"To a very striking degree our culture has become a Statistical culture. Even a person who may never have heard of an index number is affected [...] by [...] of those index numbers which describe the cost of living. It is impossible to understand Psychology, Sociology, Economics, Finance or a Physical Science without some general idea of the meaning of an average, of variation, of concomitance, of sampling, of how to interpret charts and tables." (Carrol D Wright, 1887)
"In any chart where index numbers are used the greatest care should be taken to select as unity a set of conditions thoroughly typical and representative. It is frequently best to take as unity the average of a series of years immediately preceding the years for which a study is to be made. The series of years averaged to represent unity should, if possible, be so selected that they will include one full cycle or wave of fluctuation. If one complete cycle involves too many years, the years selected as unity should be taken in equal number on either side of a year which represents most nearly the normal condition." (Willard C Brinton, "Graphic Methods for Presenting Facts", 1919)

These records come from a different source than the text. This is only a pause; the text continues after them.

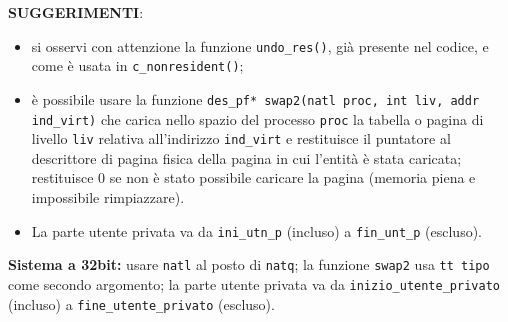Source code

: {\bf SUGGERIMENTI}:
\begin{itemize}
  \item si osservi con attenzione la funzione \verb|undo_res()|,
gi\`a presente nel codice, e come \`e usata in \verb|c_nonresident()|;
  \item \`e possibile usare la funzione
  \verb|des_pf* swap2(natl proc, int liv, addr ind_virt)| che
  carica nello spazio del processo \verb|proc| la tabella o pagina di livello \verb|liv| relativa all'indirizzo \verb|ind_virt| e restituisce
  il puntatore al descrittore di pagina fisica della pagina in cui
  l'entit\`a \`e stata caricata; restituisce 0 se non \`e stato possibile
  caricare la pagina (memoria piena e impossibile rimpiazzare).
  \item La parte utente privata va da \verb|ini_utn_p| (incluso)
   a \verb|fin_unt_p| (escluso).
\end{itemize}
{\bf Sistema a 32bit:} usare \verb|natl| al posto di \verb|natq|;
la funzione \verb|swap2| usa \verb|tt tipo| come secondo argomento;
la parte utente privata va da \verb|inizio_utente_privato| (incluso)
a \verb|fine_utente_privato| (escluso).
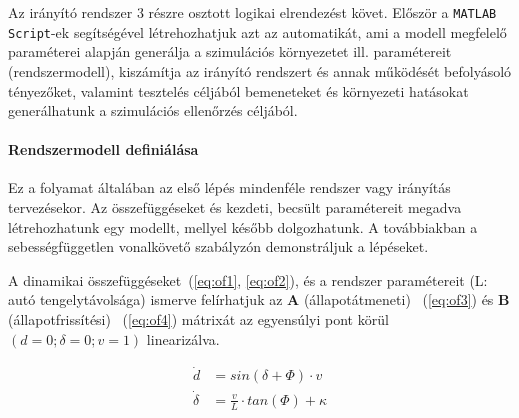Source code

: Az irányító rendszer 3 részre osztott logikai elrendezést követ. Először a \verb!MATLAB Script!-ek segítségével létrehozhatjuk azt az automatikát, ami a modell megfelelő paraméterei alapján generálja a szimulációs környezetet ill. paramétereit (rendszermodell), kiszámítja az irányító rendszert és annak működését befolyásoló tényezőket, valamint tesztelés céljából bemeneteket és környezeti hatásokat generálhatunk a szimulációs ellenőrzés céljából.

\paragraph{Rendszermodell definiálása}

Ez a folyamat általában az első lépés mindenféle rendszer vagy irányítás tervezésekor. Az összefüggéseket és kezdeti, becsült paramétereit megadva létrehozhatunk egy modellt, mellyel később dolgozhatunk. A továbbiakban a sebességfüggetlen vonalkövető szabályzón demonstráljuk a lépéseket.

A dinamikai összefüggéseket~(\ref{eq:of1}, \ref{eq:of2}), és a rendszer paramétereit (L: autó tengelytávolsága) ismerve felírhatjuk az \textbf{A} (állapotátmeneti) ~(\ref{eq:of3}) és \textbf{B} (állapotfrissítési) ~(\ref{eq:of4}) mátrixát az egyensúlyi pont körül $(d = 0; \delta = 0; v = 1)$ linearizálva.

\begin{align} 
    \dot{d} &= sin(\delta + \Phi) \cdot v  \label{eq:of1} \\ 
    \dot{\delta} &= \frac{v}{L} \cdot tan(\Phi) + \kappa \label{eq:of2}
\end{align}

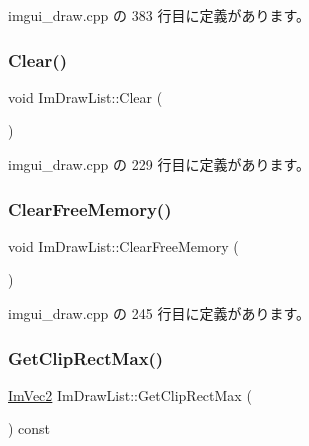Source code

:  imgui\+\_\+draw.\+cpp の 383 行目に定義があります。

\mbox{\label{struct_im_draw_list_ac422590c71dc5593aea52f65793aee81}} 
\subsubsection{\texorpdfstring{Clear()}{Clear()}}
{\footnotesize\ttfamily void Im\+Draw\+List\+::\+Clear (\begin{DoxyParamCaption}{ }\end{DoxyParamCaption})}



 imgui\+\_\+draw.\+cpp の 229 行目に定義があります。

\mbox{\label{struct_im_draw_list_a8b2686e006f57c554b709dfc47e2ad63}} 
\subsubsection{\texorpdfstring{Clear\+Free\+Memory()}{ClearFreeMemory()}}
{\footnotesize\ttfamily void Im\+Draw\+List\+::\+Clear\+Free\+Memory (\begin{DoxyParamCaption}{ }\end{DoxyParamCaption})}



 imgui\+\_\+draw.\+cpp の 245 行目に定義があります。

\mbox{\label{struct_im_draw_list_a8e484a61eab501c1c1c416a8b45bb08e}} 
\subsubsection{\texorpdfstring{Get\+Clip\+Rect\+Max()}{GetClipRectMax()}}
{\footnotesize\ttfamily \mbox{\hyperlink{struct_im_vec2}{Im\+Vec2}} Im\+Draw\+List\+::\+Get\+Clip\+Rect\+Max (\begin{DoxyParamCaption}{ }\end{DoxyParamCaption}) const\hspace{0.3cm}{\ttfamily [inline]}}



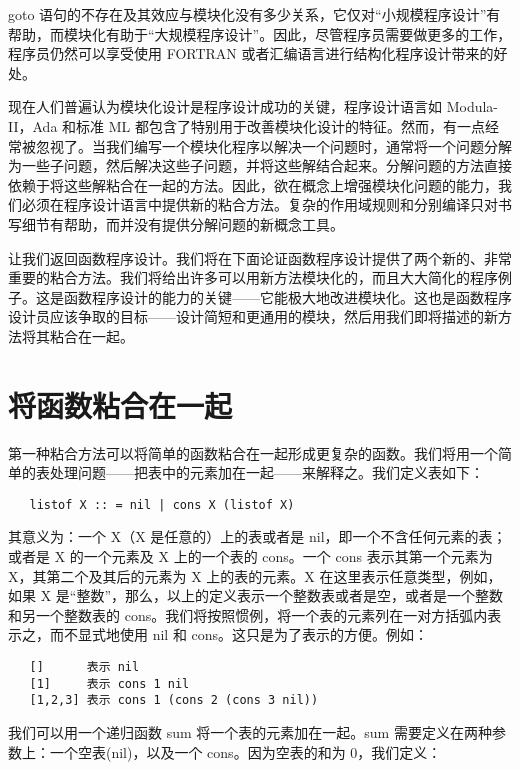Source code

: \documentclass[12pt,a4paper]{article}
\begin{document}
goto 语句的不存在及其效应与模块化没有多少关系，它仅对``小规模程序设计''有帮助，而模块化有助于``大规模程序设计''。因此，尽管程序员需要做更多的工作，程序员仍然可以享受使用 FORTRAN 或者汇编语言进行结构化程序设计带来的好处。

现在人们普遍认为模块化设计是程序设计成功的关键，程序设计语言如 Modula-II\cite[Wir82]{Wir82}，Ada\cite[oD80]{oD80} 和标准 ML 都包含了特别用于改善模块化设计的特征。然而，有一点经常被忽视了。当我们编写一个模块化程序以解决一个问题时，通常将一个问题分解为一些子问题，然后解决这些子问题，并将这些解结合起来。分解问题的方法直接依赖于将这些解粘合在一起的方法。因此，欲在概念上增强模块化问题的能力，我们必须在程序设计语言中提供新的粘合方法。复杂的作用域规则和分别编译只对书写细节有帮助，而并没有提供分解问题的新概念工具。

让我们返回函数程序设计。我们将在下面论证函数程序设计提供了两个新的、非常重要的粘合方法。我们将给出许多可以用新方法模块化的，而且大大简化的程序例子。这是函数程序设计的能力的关键——它能极大地改进模块化。这也是函数程序设计员应该争取的目标——设计简短和更通用的模块，然后用我们即将描述的新方法将其粘合在一起。

\section{将函数粘合在一起}

第一种粘合方法可以将简单的函数粘合在一起形成更复杂的函数。我们将用一个简单的表处理问题——把表中的元素加在一起——来解释之。我们定义表如下：

\begin{verbatim}
   listof X :: = nil | cons X (listof X)
\end{verbatim}

其意义为：一个 X（X 是任意的）上的表或者是 nil，即一个不含任何元素的表；或者是 X 的一个元素及 X 上的一个表的 cons。一个 cons 表示其第一个元素为 X，其第二个及其后的元素为 X 上的表的元素。X 在这里表示任意类型，例如，如果 X 是``整数''，那么，以上的定义表示一个整数表或者是空，或者是一个整数和另一个整数表的 cons。我们将按照惯例，将一个表的元素列在一对方括弧内表示之，而不显式地使用 nil 和 cons。这只是为了表示的方便。例如：

\begin{verbatim}
   []      表示 nil
   [1]     表示 cons 1 nil
   [1,2,3] 表示 cons 1 (cons 2 (cons 3 nil))
\end{verbatim}

我们可以用一个递归函数 sum 将一个表的元素加在一起。sum 需要定义在两种参数上：一个空表(nil)，以及一个 cons。因为空表的和为 0，我们定义：
\end{document}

"The use of two or more amount scales for comparisons of series in which the units are unlike and, therefore, not comparable [...] generally results in an ineffective and confusing presentation which is difficult to understand and to interpret. Comparisons of this nature can be much more clearly shown by reducing the components to a comparable basis as percentages or index numbers." (Rufus R Lutz, "Graphic Presentation Simplified", 1949)
"The economists, of course, have great fun - and show remarkable skill - in inventing more refined index numbers. Sometimes they use geometric averages instead of arithmetic averages" (the advantage here being that the geometric average is less upset by extreme oscillations in individual items), sometimes they use the harmonic average. But these are all refinements of the basic idea of the index number [...]" (Michael J Moroney, "Facts from Figures", 1951)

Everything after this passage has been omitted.